● **Required action**
Among the entries below, how many lines include the string "sends"? Answer with only the number.

● **Records supplied**
-------
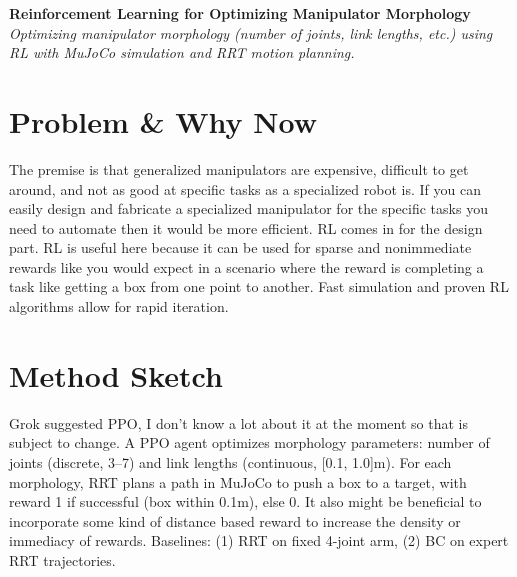 \documentclass[10pt]{article}
\begin{document}
\begin{center}
    \textbf{\large Reinforcement Learning for Optimizing Manipulator Morphology} \\
    \vspace{2pt}
    \textit{Optimizing manipulator morphology (number of joints, link lengths, etc.) using RL with MuJoCo simulation and RRT motion planning.}
\end{center}

\vspace{-5pt}
\section*{Problem \& Why Now}
The premise is that generalized manipulators are expensive, difficult to get around, and not as good at specific tasks as a specialized robot is.
If you can easily design and fabricate a specialized manipulator for the specific tasks you need to automate then it would be more efficient.
RL comes in for the design part.
RL is useful here because it can be used for sparse and nonimmediate rewards like you would expect in a scenario where the reward is completing a task like getting a box from one point to another.
Fast simulation and proven RL algorithms allow for rapid iteration.

\vspace{-5pt}
\section*{Method Sketch}
Grok suggested PPO, I don't know a lot about it at the moment so that is subject to change. 
A PPO agent optimizes morphology parameters: number of joints (discrete, 3--7) and link lengths (continuous, [0.1, 1.0]m). 
For each morphology, RRT plans a path in MuJoCo to push a box to a target, with reward 1 if successful (box within 0.1m), else 0. 
It also might be beneficial to incorporate some kind of distance based reward to increase the density or immediacy of rewards. 
Baselines: (1) RRT on fixed 4-joint arm, (2) BC on expert RRT trajectories.
\end{document}

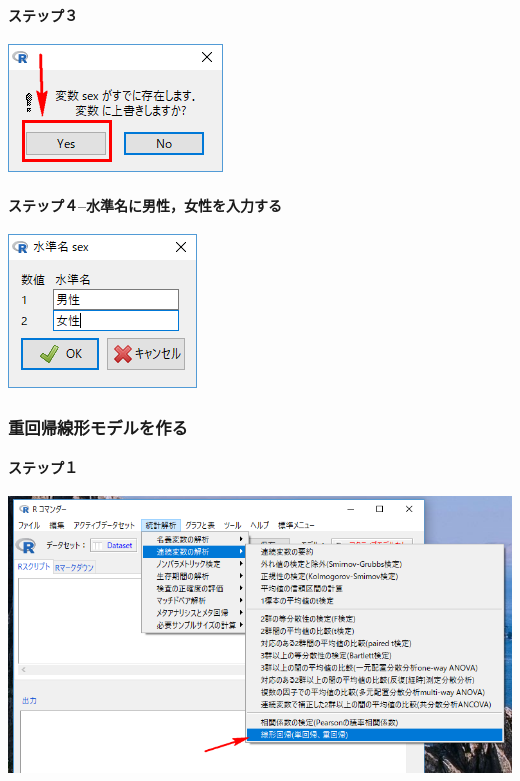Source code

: \documentclass[11pt,]{problemset}
\let\oldparagraph\paragraph
\renewcommand{\paragraph}[1]{\oldparagraph{#1}\mbox{}}
\begin{document}
\paragraph{ステップ３}\label{-10}

\begin{center}\includegraphics[width=0.25\linewidth]{pic/sexfactor02} \end{center}

\newpage

\vfill

\paragraph{ステップ４--水準名に男性，女性を入力する}

\begin{center}\includegraphics[width=0.25\linewidth]{pic/sexfactor03} \end{center}

\subsubsection{重回帰線形モデルを作る}

\paragraph{ステップ１}\label{-11}

\begin{center}\includegraphics[width=0.7\linewidth]{pic/lm00} \end{center}
\end{document}
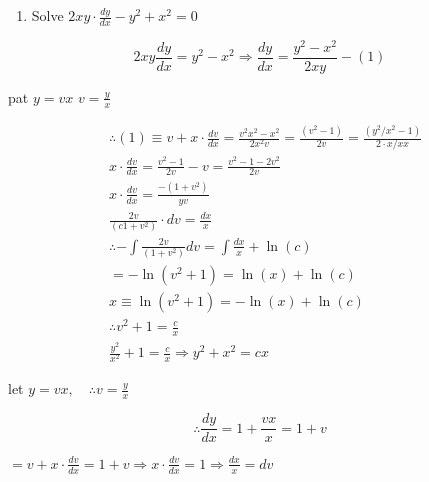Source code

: \documentclass[12pt, a4paper]{article}
\begin{document}
\begin{enumerate}
	\item Solve $2 x y \cdot \frac{dy}{dx}-y^2+x^2 =0$
\end{enumerate}

$$
	2 x y \frac{d y}{d x}=y^2-x^2 \Rightarrow \frac{d y}{d x}=\frac{y^2-x^2 }{2 x y}-(1)
$$

pat $y=v x$ $v=\frac{y}{x}$

$$
	\begin{aligned}
		 & \therefore(1) \equiv v+x \cdot \frac{d v}{d x}=\frac{v^{2} x^2 -x^2 }{2 x^2 v}=\frac{\left(v^{2}-1\right)}{2 v}=\frac{\left(y^2 / x^2 -1\right)}{2 \cdot x / x x} \\
		 & x \cdot \frac{d v}{d x}=\frac{v^{2}-1}{2 v}-v=\frac{v^{2}-1-2 v^{2}}{2 v}                                                                                         \\
		 & x \cdot \frac{d v}{d x}=\frac{-\left(1+v^{2}\right)}{y v}                                                                                                         \\
		 & \frac{2 v}{\left(c 1+v^{2}\right)} \cdot d v=\frac{d x}{x}                                                                                                        \\
		 & \therefore-\int \frac{2 v}{\left(1+v^{2}\right)} d v=\int \frac{d x}{x}+\ln (c)                                                                                   \\
		 & =-\ln \left(v^{2}+1\right)=\ln (x)+\ln (c)                                                                                                                        \\
		 & x \equiv \ln \left(v^{2}+1\right)=-\ln (x)+\ln (c)                                                                                                                \\
		 & \therefore v^{2}+1=\frac{c}{x}                                                                                                                                    \\
		 & \frac{y^2}{x^2 }+1=\frac{c}{x} \Rightarrow y^2+x^2 =c x
	\end{aligned}
$$

let $y=v x, \quad \therefore v=\frac{y}{x}$

$$
	\therefore \frac{d y}{d x}=1+\frac{v x}{x}=1+v
$$

$=v+x \cdot \frac{d v}{d x}=1+v \Rightarrow x \cdot \frac{d v}{d x}=1 \Rightarrow \frac{d x}{x}=d v$
\end{document}
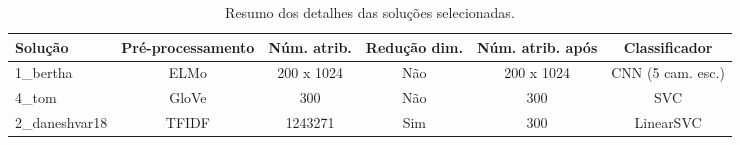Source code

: \begin{table}[!thb]
    \centering
    \caption{Resumo dos detalhes das soluções selecionadas.}
    \begin{adjustbox}{max width={\textwidth},keepaspectratio}%
    \begin{tabular}{|l|c|c|c|c|c|}
        \hline
        \textbf{Solução}
        & \textbf{Pré-processamento} & \textbf{Núm. atrib.} & \textbf{Redução dim.} 
        & \textbf{Núm. atrib. após}  & \textbf{Classificador}
        \\ \hline
        1\_bertha        
        & ELMo          & 200 x 1024        & Não
        & 200 x 1024    & CNN (5 cam. esc.) 
        \\ \hline
        4\_tom
        & GloVe         & 300               & Não
        & 300           & SVC                
        \\ \hline
        2\_daneshvar18
        & TFIDF         & 1243271           & Sim
        & 300           & LinearSVC          
        \\ 
        \hline
    \end{tabular}
    \end{adjustbox}
    \label{tab:resumo-soluções} 
\end{table}
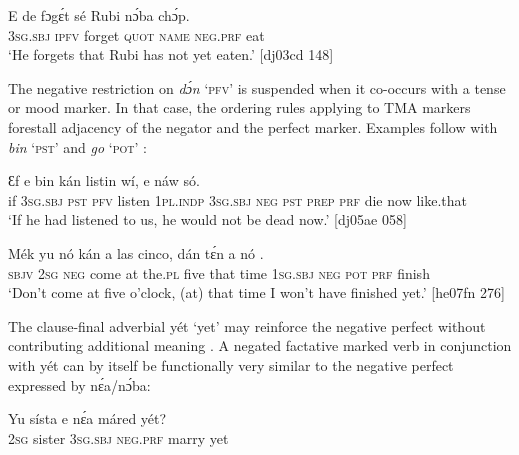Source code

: \ea%
    \label{ex:key:395}
    \gll E    de  fɔgɛ́t  sé    Rubi    nɔ́ba  chɔ́p.\\
\textsc{3sg.sbj}  \textsc{ipfv}  forget  \textsc{quot}    \textsc{name}  \textsc{neg}.\textsc{prf}  eat\\

\glt ‘He forgets that Rubi has not yet eaten.’ [dj03cd 148]
\z

The negative restriction on \textit{dɔ́n} ‘\textsc{pfv}’ is suspended when it co-occurs with a tense or mood marker. In that case, the ordering rules applying to TMA markers forestall adjacency of the negator and the perfect marker. Examples follow with \textit{bin} ‘\textsc{pst}’  and \textit{go} ‘\textsc{pot}’ :


\ea%
    \label{ex:key:396}
    \gll Ɛf  e    bin  kán  listin  wí,    e      
    náw    só.\\
if  \textsc{3sg.sbj}  \textsc{pst}  \textsc{pfv}  listen  \textsc{1pl.indp}  \textsc{3sg.sbj}  \textsc{neg}  \textsc{pst}
\textsc{prep}  \textsc{prf}  die  now    like.that\\

\glt ‘If he had listened to us, he would not be dead now.’ [dj05ae 058]
\z


\ea%
    \label{ex:key:397}
    \gll Mék    yu  nó  kán    a  las     cinco,  dán  tɛ́n  a    nó
    .\\
\textsc{sbjv}    \textsc{2sg}  \textsc{neg}  come  at  the.\textsc{pl}  five    that  time  \textsc{1sg.sbj}  \textsc{neg}
\textsc{pot}  \textsc{prf}  finish\\

\glt ‘Don’t come at five o’clock, (at) that time I won’t have finished yet.’ [he07fn 276]
\z

The clause-final adverbial yét ‘yet’ may reinforce the negative perfect without contributing additional meaning . A negated factative{\fff} marked verb in conjunction with yét  can by itself be functionally very similar to the negative perfect expressed by nɛ́a/nɔ́ba:


\ea%
    \label{ex:key:398}
    \gll Yu  sísta    e    nɛ́a    máred  yét?\\
\textsc{2sg}  sister  \textsc{3sg.sbj}  \textsc{neg}.\textsc{prf}  marry  yet\\

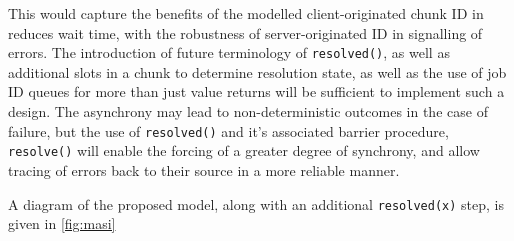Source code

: This would capture the benefits of the modelled client-originated chunk ID in
reduces wait time, with the robustness of server-originated ID in signalling of
errors.
The introduction of future terminology of \texttt{resolved()}, as well as
additional slots in a chunk to determine resolution state, as well as the use
of job ID queues for more than just value returns will be sufficient to
implement such a design.
The asynchrony may lead to non-deterministic outcomes in the case of failure,
but the use of \texttt{resolved()} and it's associated barrier procedure,
\texttt{resolve()} will enable the forcing of a greater degree of synchrony,
and allow tracing of errors back to their source in a more reliable manner.

A diagram of the proposed model, along with an additional \texttt{resolved(x)}
step, is given in \ref{fig:masi}

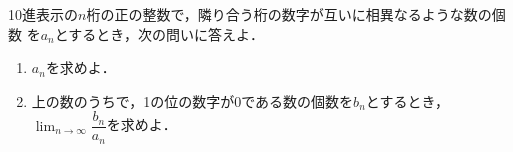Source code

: \documentclass[../../main.tex]{subfiles}
\begin{document}
10進表示の$n$桁の正の整数で，隣り合う桁の数字が互いに相異なるような数の個数 を$a_n$とするとき，次の問いに答えよ．
\begin{enumerate}
  \item $a_n$を求めよ．
  \item 上の数のうちで，1の位の数字が0である数の個数を$b_n$とするとき，$ \lim_{n \to \infty} \dfrac{b_n}{a_n}$を求めよ．
\end{enumerate}
\end{document}
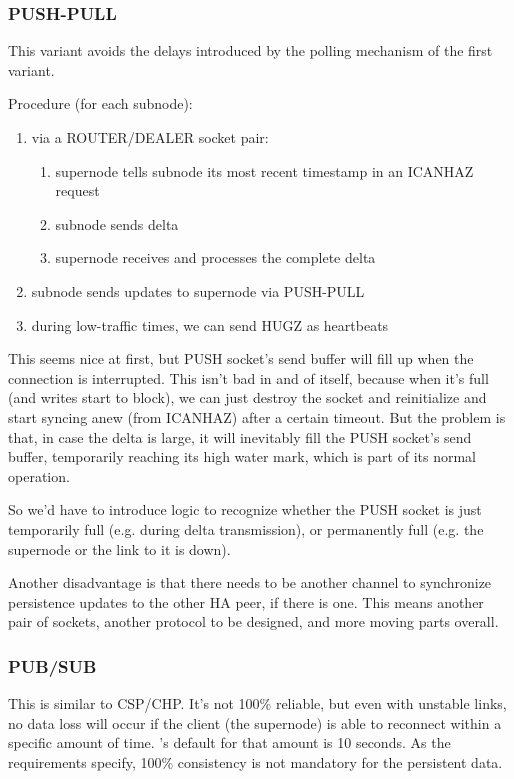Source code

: \subsubsection{PUSH-PULL}
This variant avoids the delays introduced by the polling mechanism of the first variant.

Procedure (for each subnode):
\begin{enumerate}
	\item via a ROUTER/DEALER socket pair:
		\begin{enumerate}
			\item supernode tells subnode its most recent timestamp in an ICANHAZ request
			\item subnode sends delta
			\item supernode receives and processes the complete delta
		\end{enumerate}
	\item subnode sends updates to supernode via PUSH-PULL
	\item during low-traffic times, we can send HUGZ as heartbeats
\end{enumerate}

This seems nice at first, but PUSH socket's send buffer will fill up when the
connection is interrupted.  This isn't bad in and of itself, because when it's
full (and writes start to block), we can just destroy the socket and
reinitialize and start syncing anew (from ICANHAZ) after a certain timeout.
But the problem is that, in case the delta is large, it will inevitably fill
the PUSH socket's send buffer, temporarily reaching its high water mark, which
is part of its normal operation.

So we'd have to introduce logic to recognize whether the PUSH
socket is just temporarily full (e.g. during delta transmission), or
permanently full (e.g. the supernode or the link to it is down).

Another disadvantage is that there needs to be another channel to synchronize
persistence updates to the other HA peer, if there is one. This means another
pair of sockets, another protocol to be designed, and more moving parts
overall.

\subsubsection{PUB/SUB}
This is similar to CSP/CHP. It's not 100\% reliable, but even with unstable
links, no data loss will occur if the client (the supernode) is able to reconnect within a
specific amount of time. \zmq's default for that amount is 10 seconds. As the
requirements specify, 100\% consistency is not mandatory for the persistent
data.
-------
● **Task solution**
2